» **WHAT THE TASK ASKS**:
Each record needs to be retyped exactly, though its pictures should not appear.

» **MATERIALS PROVIDED**:
Segment Open

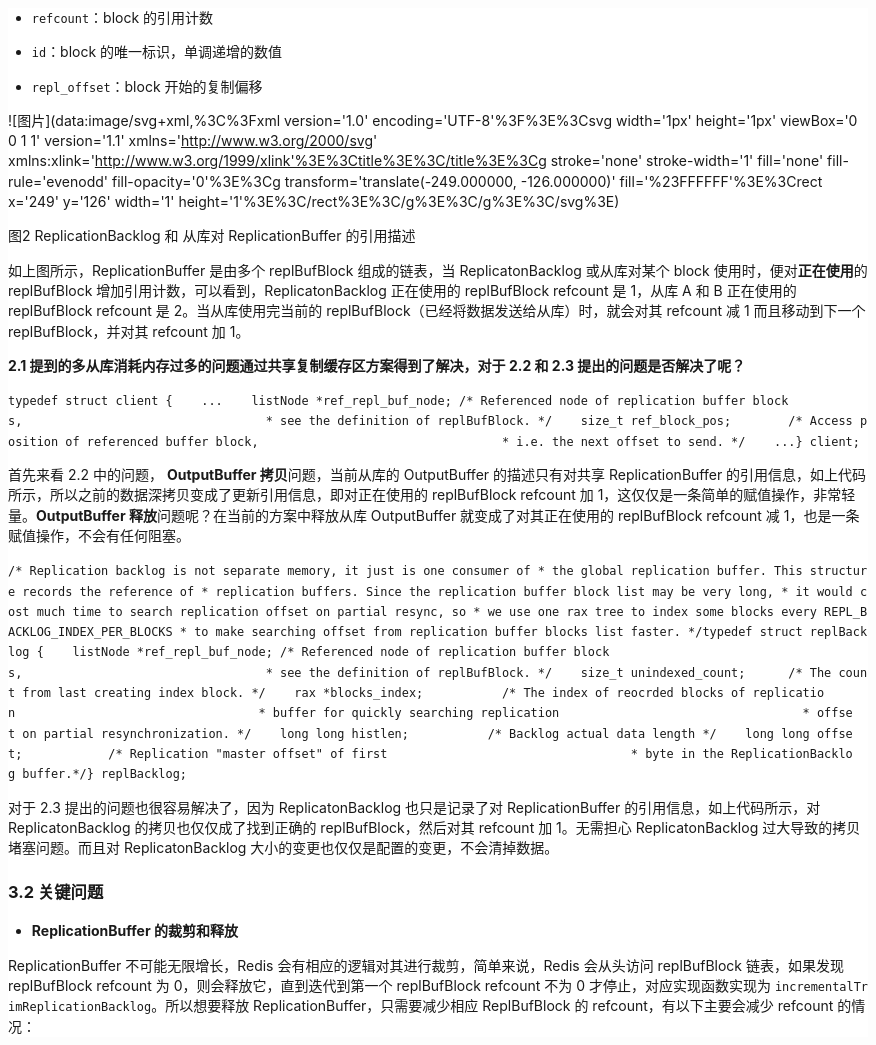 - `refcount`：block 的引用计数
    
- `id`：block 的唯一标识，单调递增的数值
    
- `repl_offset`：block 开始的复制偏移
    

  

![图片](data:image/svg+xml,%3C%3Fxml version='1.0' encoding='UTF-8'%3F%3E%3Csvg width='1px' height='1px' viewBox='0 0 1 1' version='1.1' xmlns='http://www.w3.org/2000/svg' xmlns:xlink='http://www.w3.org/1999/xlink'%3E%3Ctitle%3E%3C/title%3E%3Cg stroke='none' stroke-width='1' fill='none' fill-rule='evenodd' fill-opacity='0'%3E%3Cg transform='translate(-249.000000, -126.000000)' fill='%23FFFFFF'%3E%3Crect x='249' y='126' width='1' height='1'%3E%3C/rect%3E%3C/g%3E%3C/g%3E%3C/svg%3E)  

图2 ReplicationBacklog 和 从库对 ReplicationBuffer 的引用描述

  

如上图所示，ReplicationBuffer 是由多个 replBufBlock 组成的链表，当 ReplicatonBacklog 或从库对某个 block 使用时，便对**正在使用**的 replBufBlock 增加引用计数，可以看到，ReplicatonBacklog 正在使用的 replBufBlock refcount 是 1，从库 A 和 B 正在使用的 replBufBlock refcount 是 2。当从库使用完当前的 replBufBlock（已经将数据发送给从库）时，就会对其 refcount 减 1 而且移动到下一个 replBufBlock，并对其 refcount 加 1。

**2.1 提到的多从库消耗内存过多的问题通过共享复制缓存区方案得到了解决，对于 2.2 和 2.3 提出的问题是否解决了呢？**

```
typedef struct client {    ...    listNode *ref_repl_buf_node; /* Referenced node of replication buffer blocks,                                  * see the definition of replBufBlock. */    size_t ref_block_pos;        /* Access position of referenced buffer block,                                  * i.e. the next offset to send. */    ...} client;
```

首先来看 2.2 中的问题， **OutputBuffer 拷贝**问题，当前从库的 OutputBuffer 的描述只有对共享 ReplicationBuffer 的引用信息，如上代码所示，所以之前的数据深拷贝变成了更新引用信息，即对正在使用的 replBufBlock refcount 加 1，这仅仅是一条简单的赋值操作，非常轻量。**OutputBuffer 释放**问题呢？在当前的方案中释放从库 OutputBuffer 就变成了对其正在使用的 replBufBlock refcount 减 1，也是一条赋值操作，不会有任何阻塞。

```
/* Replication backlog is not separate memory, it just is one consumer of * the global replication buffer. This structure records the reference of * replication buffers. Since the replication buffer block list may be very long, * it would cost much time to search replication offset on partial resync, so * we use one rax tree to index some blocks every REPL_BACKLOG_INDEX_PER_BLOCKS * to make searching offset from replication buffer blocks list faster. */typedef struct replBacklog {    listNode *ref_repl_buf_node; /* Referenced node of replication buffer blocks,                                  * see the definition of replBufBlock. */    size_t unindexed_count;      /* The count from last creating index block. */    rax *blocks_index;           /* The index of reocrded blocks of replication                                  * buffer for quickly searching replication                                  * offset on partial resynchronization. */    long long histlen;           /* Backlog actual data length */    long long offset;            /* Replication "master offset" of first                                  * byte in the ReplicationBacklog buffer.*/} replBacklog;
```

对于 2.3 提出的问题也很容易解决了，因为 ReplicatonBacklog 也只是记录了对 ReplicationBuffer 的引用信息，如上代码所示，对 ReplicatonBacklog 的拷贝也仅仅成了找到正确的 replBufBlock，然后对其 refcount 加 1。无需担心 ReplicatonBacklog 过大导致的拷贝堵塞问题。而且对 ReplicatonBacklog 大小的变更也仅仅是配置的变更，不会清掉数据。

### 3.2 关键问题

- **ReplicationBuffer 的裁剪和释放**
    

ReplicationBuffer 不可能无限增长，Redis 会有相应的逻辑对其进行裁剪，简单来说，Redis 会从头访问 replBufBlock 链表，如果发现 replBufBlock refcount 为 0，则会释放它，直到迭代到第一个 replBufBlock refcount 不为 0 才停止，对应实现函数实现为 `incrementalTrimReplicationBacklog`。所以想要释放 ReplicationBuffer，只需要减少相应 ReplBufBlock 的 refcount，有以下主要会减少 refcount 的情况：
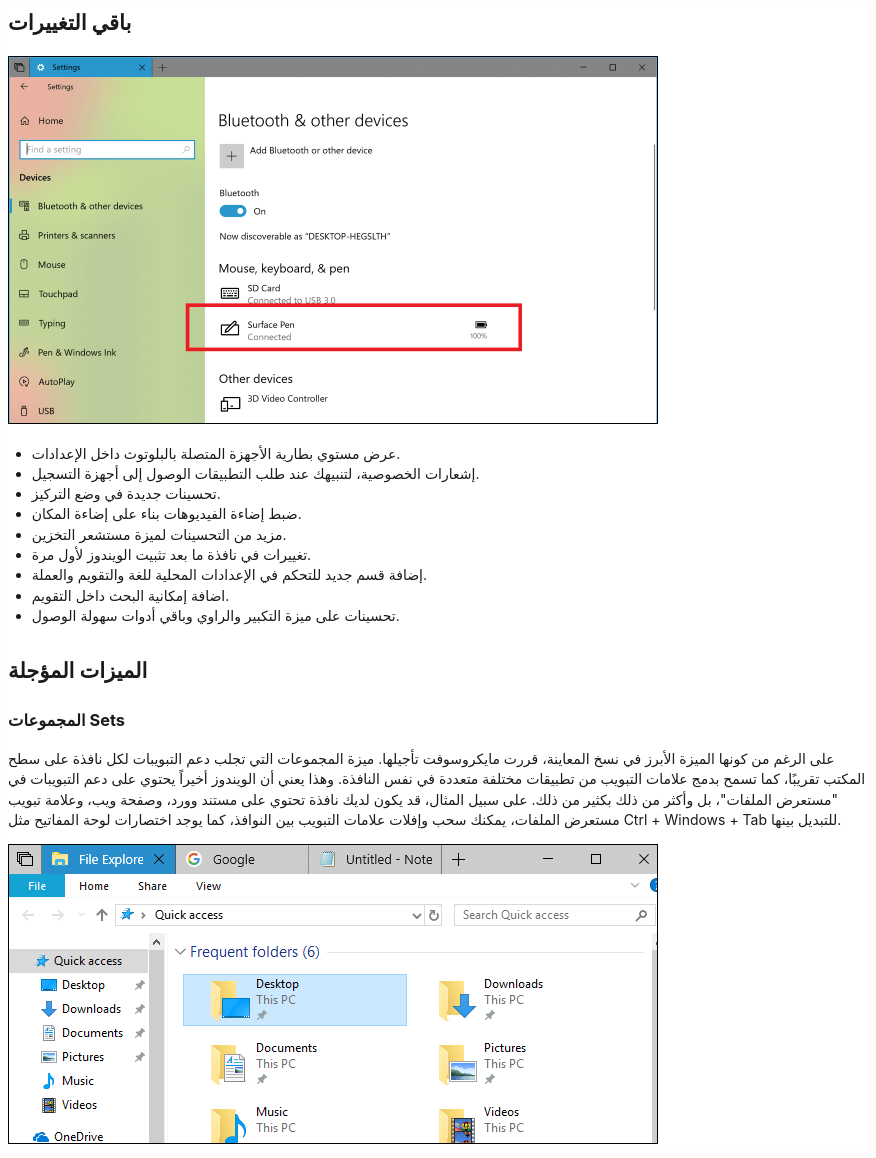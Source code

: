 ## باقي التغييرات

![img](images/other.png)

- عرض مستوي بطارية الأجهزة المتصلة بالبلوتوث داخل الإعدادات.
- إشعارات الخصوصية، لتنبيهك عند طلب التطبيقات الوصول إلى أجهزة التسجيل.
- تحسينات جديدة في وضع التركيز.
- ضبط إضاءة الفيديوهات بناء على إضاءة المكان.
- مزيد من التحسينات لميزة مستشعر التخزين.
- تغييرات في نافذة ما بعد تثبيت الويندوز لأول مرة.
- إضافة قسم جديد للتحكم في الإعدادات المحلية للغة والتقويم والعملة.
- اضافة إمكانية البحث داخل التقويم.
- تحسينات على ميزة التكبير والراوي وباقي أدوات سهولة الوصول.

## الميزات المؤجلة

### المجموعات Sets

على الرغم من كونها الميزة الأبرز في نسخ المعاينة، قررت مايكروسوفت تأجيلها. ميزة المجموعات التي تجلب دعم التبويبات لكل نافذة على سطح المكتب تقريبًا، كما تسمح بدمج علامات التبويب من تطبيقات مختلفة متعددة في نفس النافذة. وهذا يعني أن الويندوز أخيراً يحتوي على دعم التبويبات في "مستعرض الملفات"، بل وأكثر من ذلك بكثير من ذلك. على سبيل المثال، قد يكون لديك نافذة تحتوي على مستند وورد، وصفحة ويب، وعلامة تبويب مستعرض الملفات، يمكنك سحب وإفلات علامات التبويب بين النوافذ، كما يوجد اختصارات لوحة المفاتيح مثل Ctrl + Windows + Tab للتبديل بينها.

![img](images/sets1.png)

Segment Closed

» **YOUR SOLUTION**:
 - `refcount`：block 的引用计数
    
- `id`：block 的唯一标识，单调递增的数值
    
- `repl_offset`：block 开始的复制偏移
    

  

![图片](data:image/svg+xml,%3C%3Fxml version='1.0' encoding='UTF-8'%3F%3E%3Csvg width='1px' height='1px' viewBox='0 0 1 1' version='1.1' xmlns='http://www.w3.org/2000/svg' xmlns:xlink='http://www.w3.org/1999/xlink'%3E%3Ctitle%3E%3C/title%3E%3Cg stroke='none' stroke-width='1' fill='none' fill-rule='evenodd' fill-opacity='0'%3E%3Cg transform='translate(-249.000000, -126.000000)' fill='%23FFFFFF'%3E%3Crect x='249' y='126' width='1' height='1'%3E%3C/rect%3E%3C/g%3E%3C/g%3E%3C/svg%3E)  

图2 ReplicationBacklog 和 从库对 ReplicationBuffer 的引用描述

  

如上图所示，ReplicationBuffer 是由多个 replBufBlock 组成的链表，当 ReplicatonBacklog 或从库对某个 block 使用时，便对**正在使用**的 replBufBlock 增加引用计数，可以看到，ReplicatonBacklog 正在使用的 replBufBlock refcount 是 1，从库 A 和 B 正在使用的 replBufBlock refcount 是 2。当从库使用完当前的 replBufBlock（已经将数据发送给从库）时，就会对其 refcount 减 1 而且移动到下一个 replBufBlock，并对其 refcount 加 1。

**2.1 提到的多从库消耗内存过多的问题通过共享复制缓存区方案得到了解决，对于 2.2 和 2.3 提出的问题是否解决了呢？**

```
typedef struct client {    ...    listNode *ref_repl_buf_node; /* Referenced node of replication buffer blocks,                                  * see the definition of replBufBlock. */    size_t ref_block_pos;        /* Access position of referenced buffer block,                                  * i.e. the next offset to send. */    ...} client;
```

首先来看 2.2 中的问题， **OutputBuffer 拷贝**问题，当前从库的 OutputBuffer 的描述只有对共享 ReplicationBuffer 的引用信息，如上代码所示，所以之前的数据深拷贝变成了更新引用信息，即对正在使用的 replBufBlock refcount 加 1，这仅仅是一条简单的赋值操作，非常轻量。**OutputBuffer 释放**问题呢？在当前的方案中释放从库 OutputBuffer 就变成了对其正在使用的 replBufBlock refcount 减 1，也是一条赋值操作，不会有任何阻塞。

```
/* Replication backlog is not separate memory, it just is one consumer of * the global replication buffer. This structure records the reference of * replication buffers. Since the replication buffer block list may be very long, * it would cost much time to search replication offset on partial resync, so * we use one rax tree to index some blocks every REPL_BACKLOG_INDEX_PER_BLOCKS * to make searching offset from replication buffer blocks list faster. */typedef struct replBacklog {    listNode *ref_repl_buf_node; /* Referenced node of replication buffer blocks,                                  * see the definition of replBufBlock. */    size_t unindexed_count;      /* The count from last creating index block. */    rax *blocks_index;           /* The index of reocrded blocks of replication                                  * buffer for quickly searching replication                                  * offset on partial resynchronization. */    long long histlen;           /* Backlog actual data length */    long long offset;            /* Replication "master offset" of first                                  * byte in the ReplicationBacklog buffer.*/} replBacklog;
```

对于 2.3 提出的问题也很容易解决了，因为 ReplicatonBacklog 也只是记录了对 ReplicationBuffer 的引用信息，如上代码所示，对 ReplicatonBacklog 的拷贝也仅仅成了找到正确的 replBufBlock，然后对其 refcount 加 1。无需担心 ReplicatonBacklog 过大导致的拷贝堵塞问题。而且对 ReplicatonBacklog 大小的变更也仅仅是配置的变更，不会清掉数据。

### 3.2 关键问题

- **ReplicationBuffer 的裁剪和释放**
    

ReplicationBuffer 不可能无限增长，Redis 会有相应的逻辑对其进行裁剪，简单来说，Redis 会从头访问 replBufBlock 链表，如果发现 replBufBlock refcount 为 0，则会释放它，直到迭代到第一个 replBufBlock refcount 不为 0 才停止，对应实现函数实现为 `incrementalTrimReplicationBacklog`。所以想要释放 ReplicationBuffer，只需要减少相应 ReplBufBlock 的 refcount，有以下主要会减少 refcount 的情况：
Source code

: ## باقي التغييرات

![img](images/other.png)

- عرض مستوي بطارية الأجهزة المتصلة بالبلوتوث داخل الإعدادات.
- إشعارات الخصوصية، لتنبيهك عند طلب التطبيقات الوصول إلى أجهزة التسجيل.
- تحسينات جديدة في وضع التركيز.
- ضبط إضاءة الفيديوهات بناء على إضاءة المكان.
- مزيد من التحسينات لميزة مستشعر التخزين.
- تغييرات في نافذة ما بعد تثبيت الويندوز لأول مرة.
- إضافة قسم جديد للتحكم في الإعدادات المحلية للغة والتقويم والعملة.
- اضافة إمكانية البحث داخل التقويم.
- تحسينات على ميزة التكبير والراوي وباقي أدوات سهولة الوصول.

## الميزات المؤجلة

### المجموعات Sets

على الرغم من كونها الميزة الأبرز في نسخ المعاينة، قررت مايكروسوفت تأجيلها. ميزة المجموعات التي تجلب دعم التبويبات لكل نافذة على سطح المكتب تقريبًا، كما تسمح بدمج علامات التبويب من تطبيقات مختلفة متعددة في نفس النافذة. وهذا يعني أن الويندوز أخيراً يحتوي على دعم التبويبات في "مستعرض الملفات"، بل وأكثر من ذلك بكثير من ذلك. على سبيل المثال، قد يكون لديك نافذة تحتوي على مستند وورد، وصفحة ويب، وعلامة تبويب مستعرض الملفات، يمكنك سحب وإفلات علامات التبويب بين النوافذ، كما يوجد اختصارات لوحة المفاتيح مثل Ctrl + Windows + Tab للتبديل بينها.

![img](images/sets1.png)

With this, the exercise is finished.